==== RECORDS SUPPLIED
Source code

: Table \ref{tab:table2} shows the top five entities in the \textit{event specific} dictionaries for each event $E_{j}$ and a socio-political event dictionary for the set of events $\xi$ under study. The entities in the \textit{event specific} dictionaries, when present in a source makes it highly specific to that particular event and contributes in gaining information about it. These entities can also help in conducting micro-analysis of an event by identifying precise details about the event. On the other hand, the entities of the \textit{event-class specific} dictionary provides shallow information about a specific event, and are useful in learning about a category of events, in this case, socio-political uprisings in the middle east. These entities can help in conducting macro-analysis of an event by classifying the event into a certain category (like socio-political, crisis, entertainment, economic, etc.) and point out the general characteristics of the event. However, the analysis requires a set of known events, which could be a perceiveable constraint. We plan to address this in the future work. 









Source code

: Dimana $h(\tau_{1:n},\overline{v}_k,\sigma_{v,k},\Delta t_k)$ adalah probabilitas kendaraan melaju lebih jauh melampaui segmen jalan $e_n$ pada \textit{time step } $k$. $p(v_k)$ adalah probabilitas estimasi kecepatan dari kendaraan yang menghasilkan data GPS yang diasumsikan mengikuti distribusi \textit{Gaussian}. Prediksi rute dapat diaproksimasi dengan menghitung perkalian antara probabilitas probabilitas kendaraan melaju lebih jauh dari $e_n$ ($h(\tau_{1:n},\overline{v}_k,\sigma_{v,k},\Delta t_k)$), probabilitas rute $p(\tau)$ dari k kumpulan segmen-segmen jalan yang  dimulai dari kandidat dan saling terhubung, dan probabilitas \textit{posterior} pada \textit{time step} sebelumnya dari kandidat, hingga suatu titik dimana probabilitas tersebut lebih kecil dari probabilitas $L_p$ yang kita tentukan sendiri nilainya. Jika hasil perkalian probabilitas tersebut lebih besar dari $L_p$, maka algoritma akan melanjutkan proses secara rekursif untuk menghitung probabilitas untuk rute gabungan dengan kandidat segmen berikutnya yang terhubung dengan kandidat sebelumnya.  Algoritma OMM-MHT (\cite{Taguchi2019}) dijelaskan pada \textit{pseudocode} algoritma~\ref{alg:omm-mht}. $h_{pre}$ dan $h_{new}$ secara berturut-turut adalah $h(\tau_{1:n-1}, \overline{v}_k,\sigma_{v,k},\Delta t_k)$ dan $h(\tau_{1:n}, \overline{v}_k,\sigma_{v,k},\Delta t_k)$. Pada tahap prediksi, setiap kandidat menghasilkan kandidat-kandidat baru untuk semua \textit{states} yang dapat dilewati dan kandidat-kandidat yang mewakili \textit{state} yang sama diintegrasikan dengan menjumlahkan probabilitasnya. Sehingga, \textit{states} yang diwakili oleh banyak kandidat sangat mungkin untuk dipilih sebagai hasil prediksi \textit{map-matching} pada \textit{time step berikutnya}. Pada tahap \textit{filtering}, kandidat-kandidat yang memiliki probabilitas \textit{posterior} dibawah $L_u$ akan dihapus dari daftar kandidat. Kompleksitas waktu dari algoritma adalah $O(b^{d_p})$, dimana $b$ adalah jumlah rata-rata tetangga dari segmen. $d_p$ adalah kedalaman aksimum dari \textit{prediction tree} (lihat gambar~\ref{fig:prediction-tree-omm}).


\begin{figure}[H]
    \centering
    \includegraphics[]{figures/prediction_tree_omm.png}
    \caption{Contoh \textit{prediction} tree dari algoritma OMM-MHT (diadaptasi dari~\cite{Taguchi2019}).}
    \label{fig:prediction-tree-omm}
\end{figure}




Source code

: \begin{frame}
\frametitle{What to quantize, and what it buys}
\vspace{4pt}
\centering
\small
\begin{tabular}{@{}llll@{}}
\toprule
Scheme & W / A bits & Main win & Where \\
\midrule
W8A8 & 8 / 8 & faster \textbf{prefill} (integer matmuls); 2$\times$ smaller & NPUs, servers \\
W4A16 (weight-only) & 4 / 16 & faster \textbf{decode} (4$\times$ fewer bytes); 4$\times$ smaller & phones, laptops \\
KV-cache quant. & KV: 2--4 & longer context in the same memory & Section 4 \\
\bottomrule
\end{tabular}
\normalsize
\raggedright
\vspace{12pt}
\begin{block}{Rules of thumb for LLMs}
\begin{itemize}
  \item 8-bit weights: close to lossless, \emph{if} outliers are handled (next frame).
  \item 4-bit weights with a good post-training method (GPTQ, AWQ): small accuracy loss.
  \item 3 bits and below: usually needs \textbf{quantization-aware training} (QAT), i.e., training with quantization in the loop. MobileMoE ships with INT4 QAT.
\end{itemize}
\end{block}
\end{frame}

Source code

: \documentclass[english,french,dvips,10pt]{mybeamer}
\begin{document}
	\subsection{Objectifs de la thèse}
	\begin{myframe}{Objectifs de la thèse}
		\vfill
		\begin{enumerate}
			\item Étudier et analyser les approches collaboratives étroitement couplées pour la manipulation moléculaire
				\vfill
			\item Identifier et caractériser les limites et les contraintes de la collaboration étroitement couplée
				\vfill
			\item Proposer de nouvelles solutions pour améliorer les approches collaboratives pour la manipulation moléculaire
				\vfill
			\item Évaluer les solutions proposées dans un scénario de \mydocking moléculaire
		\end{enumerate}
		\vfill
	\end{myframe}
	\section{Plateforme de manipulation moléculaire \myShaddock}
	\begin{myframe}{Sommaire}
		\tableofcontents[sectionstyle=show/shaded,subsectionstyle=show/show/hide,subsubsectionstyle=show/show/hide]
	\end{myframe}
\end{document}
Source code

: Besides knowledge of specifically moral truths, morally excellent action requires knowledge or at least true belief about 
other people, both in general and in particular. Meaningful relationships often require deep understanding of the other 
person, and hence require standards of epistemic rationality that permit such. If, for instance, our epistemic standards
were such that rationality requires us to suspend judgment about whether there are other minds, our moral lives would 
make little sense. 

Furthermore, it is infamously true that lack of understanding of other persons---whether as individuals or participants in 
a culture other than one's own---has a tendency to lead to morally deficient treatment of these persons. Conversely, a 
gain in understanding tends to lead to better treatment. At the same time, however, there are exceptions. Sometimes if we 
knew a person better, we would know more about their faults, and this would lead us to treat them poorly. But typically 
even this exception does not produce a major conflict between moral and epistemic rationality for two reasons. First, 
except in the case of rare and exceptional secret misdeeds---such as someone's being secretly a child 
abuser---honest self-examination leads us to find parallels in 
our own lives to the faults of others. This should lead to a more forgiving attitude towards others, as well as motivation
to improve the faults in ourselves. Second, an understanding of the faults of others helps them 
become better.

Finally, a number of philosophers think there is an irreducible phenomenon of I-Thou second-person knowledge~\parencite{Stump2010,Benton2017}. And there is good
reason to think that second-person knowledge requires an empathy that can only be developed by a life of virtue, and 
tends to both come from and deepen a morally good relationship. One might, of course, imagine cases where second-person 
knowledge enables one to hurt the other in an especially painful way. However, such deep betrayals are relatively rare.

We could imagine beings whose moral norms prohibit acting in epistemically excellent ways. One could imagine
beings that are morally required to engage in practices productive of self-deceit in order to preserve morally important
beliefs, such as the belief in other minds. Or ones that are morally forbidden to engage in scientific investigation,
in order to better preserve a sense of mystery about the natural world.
========
Extract each record, keeping it identical to the original.

RESULT OF THE TASK ->
Source code

: Table \ref{tab:table2} shows the top five entities in the \textit{event specific} dictionaries for each event $E_{j}$ and a socio-political event dictionary for the set of events $\xi$ under study. The entities in the \textit{event specific} dictionaries, when present in a source makes it highly specific to that particular event and contributes in gaining information about it. These entities can also help in conducting micro-analysis of an event by identifying precise details about the event. On the other hand, the entities of the \textit{event-class specific} dictionary provides shallow information about a specific event, and are useful in learning about a category of events, in this case, socio-political uprisings in the middle east. These entities can help in conducting macro-analysis of an event by classifying the event into a certain category (like socio-political, crisis, entertainment, economic, etc.) and point out the general characteristics of the event. However, the analysis requires a set of known events, which could be a perceiveable constraint. We plan to address this in the future work. 









Source code

: Dimana $h(\tau_{1:n},\overline{v}_k,\sigma_{v,k},\Delta t_k)$ adalah probabilitas kendaraan melaju lebih jauh melampaui segmen jalan $e_n$ pada \textit{time step } $k$. $p(v_k)$ adalah probabilitas estimasi kecepatan dari kendaraan yang menghasilkan data GPS yang diasumsikan mengikuti distribusi \textit{Gaussian}. Prediksi rute dapat diaproksimasi dengan menghitung perkalian antara probabilitas probabilitas kendaraan melaju lebih jauh dari $e_n$ ($h(\tau_{1:n},\overline{v}_k,\sigma_{v,k},\Delta t_k)$), probabilitas rute $p(\tau)$ dari k kumpulan segmen-segmen jalan yang  dimulai dari kandidat dan saling terhubung, dan probabilitas \textit{posterior} pada \textit{time step} sebelumnya dari kandidat, hingga suatu titik dimana probabilitas tersebut lebih kecil dari probabilitas $L_p$ yang kita tentukan sendiri nilainya. Jika hasil perkalian probabilitas tersebut lebih besar dari $L_p$, maka algoritma akan melanjutkan proses secara rekursif untuk menghitung probabilitas untuk rute gabungan dengan kandidat segmen berikutnya yang terhubung dengan kandidat sebelumnya.  Algoritma OMM-MHT (\cite{Taguchi2019}) dijelaskan pada \textit{pseudocode} algoritma~\ref{alg:omm-mht}. $h_{pre}$ dan $h_{new}$ secara berturut-turut adalah $h(\tau_{1:n-1}, \overline{v}_k,\sigma_{v,k},\Delta t_k)$ dan $h(\tau_{1:n}, \overline{v}_k,\sigma_{v,k},\Delta t_k)$. Pada tahap prediksi, setiap kandidat menghasilkan kandidat-kandidat baru untuk semua \textit{states} yang dapat dilewati dan kandidat-kandidat yang mewakili \textit{state} yang sama diintegrasikan dengan menjumlahkan probabilitasnya. Sehingga, \textit{states} yang diwakili oleh banyak kandidat sangat mungkin untuk dipilih sebagai hasil prediksi \textit{map-matching} pada \textit{time step berikutnya}. Pada tahap \textit{filtering}, kandidat-kandidat yang memiliki probabilitas \textit{posterior} dibawah $L_u$ akan dihapus dari daftar kandidat. Kompleksitas waktu dari algoritma adalah $O(b^{d_p})$, dimana $b$ adalah jumlah rata-rata tetangga dari segmen. $d_p$ adalah kedalaman aksimum dari \textit{prediction tree} (lihat gambar~\ref{fig:prediction-tree-omm}).


\begin{figure}[H]
    \centering
    \includegraphics[]{figures/prediction_tree_omm.png}
    \caption{Contoh \textit{prediction} tree dari algoritma OMM-MHT (diadaptasi dari~\cite{Taguchi2019}).}
    \label{fig:prediction-tree-omm}
\end{figure}




Source code

: \begin{frame}
\frametitle{What to quantize, and what it buys}
\vspace{4pt}
\centering
\small
\begin{tabular}{@{}llll@{}}
\toprule
Scheme & W / A bits & Main win & Where \\
\midrule
W8A8 & 8 / 8 & faster \textbf{prefill} (integer matmuls); 2$\times$ smaller & NPUs, servers \\
W4A16 (weight-only) & 4 / 16 & faster \textbf{decode} (4$\times$ fewer bytes); 4$\times$ smaller & phones, laptops \\
KV-cache quant. & KV: 2--4 & longer context in the same memory & Section 4 \\
\bottomrule
\end{tabular}
\normalsize
\raggedright
\vspace{12pt}
\begin{block}{Rules of thumb for LLMs}
\begin{itemize}
  \item 8-bit weights: close to lossless, \emph{if} outliers are handled (next frame).
  \item 4-bit weights with a good post-training method (GPTQ, AWQ): small accuracy loss.
  \item 3 bits and below: usually needs \textbf{quantization-aware training} (QAT), i.e., training with quantization in the loop. MobileMoE ships with INT4 QAT.
\end{itemize}
\end{block}
\end{frame}

Source code

: \documentclass[english,french,dvips,10pt]{mybeamer}
\begin{document}
	\subsection{Objectifs de la thèse}
	\begin{myframe}{Objectifs de la thèse}
		\vfill
		\begin{enumerate}
			\item Étudier et analyser les approches collaboratives étroitement couplées pour la manipulation moléculaire
				\vfill
			\item Identifier et caractériser les limites et les contraintes de la collaboration étroitement couplée
				\vfill
			\item Proposer de nouvelles solutions pour améliorer les approches collaboratives pour la manipulation moléculaire
				\vfill
			\item Évaluer les solutions proposées dans un scénario de \mydocking moléculaire
		\end{enumerate}
		\vfill
	\end{myframe}
	\section{Plateforme de manipulation moléculaire \myShaddock}
	\begin{myframe}{Sommaire}
		\tableofcontents[sectionstyle=show/shaded,subsectionstyle=show/show/hide,subsubsectionstyle=show/show/hide]
	\end{myframe}
\end{document}
Source code

: Besides knowledge of specifically moral truths, morally excellent action requires knowledge or at least true belief about 
other people, both in general and in particular. Meaningful relationships often require deep understanding of the other 
person, and hence require standards of epistemic rationality that permit such. If, for instance, our epistemic standards
were such that rationality requires us to suspend judgment about whether there are other minds, our moral lives would 
make little sense. 

Furthermore, it is infamously true that lack of understanding of other persons---whether as individuals or participants in 
a culture other than one's own---has a tendency to lead to morally deficient treatment of these persons. Conversely, a 
gain in understanding tends to lead to better treatment. At the same time, however, there are exceptions. Sometimes if we 
knew a person better, we would know more about their faults, and this would lead us to treat them poorly. But typically 
even this exception does not produce a major conflict between moral and epistemic rationality for two reasons. First, 
except in the case of rare and exceptional secret misdeeds---such as someone's being secretly a child 
abuser---honest self-examination leads us to find parallels in 
our own lives to the faults of others. This should lead to a more forgiving attitude towards others, as well as motivation
to improve the faults in ourselves. Second, an understanding of the faults of others helps them 
become better.

Finally, a number of philosophers think there is an irreducible phenomenon of I-Thou second-person knowledge~\parencite{Stump2010,Benton2017}. And there is good
reason to think that second-person knowledge requires an empathy that can only be developed by a life of virtue, and 
tends to both come from and deepen a morally good relationship. One might, of course, imagine cases where second-person 
knowledge enables one to hurt the other in an especially painful way. However, such deep betrayals are relatively rare.

We could imagine beings whose moral norms prohibit acting in epistemically excellent ways. One could imagine
beings that are morally required to engage in practices productive of self-deceit in order to preserve morally important
beliefs, such as the belief in other minds. Or ones that are morally forbidden to engage in scientific investigation,
in order to better preserve a sense of mystery about the natural world.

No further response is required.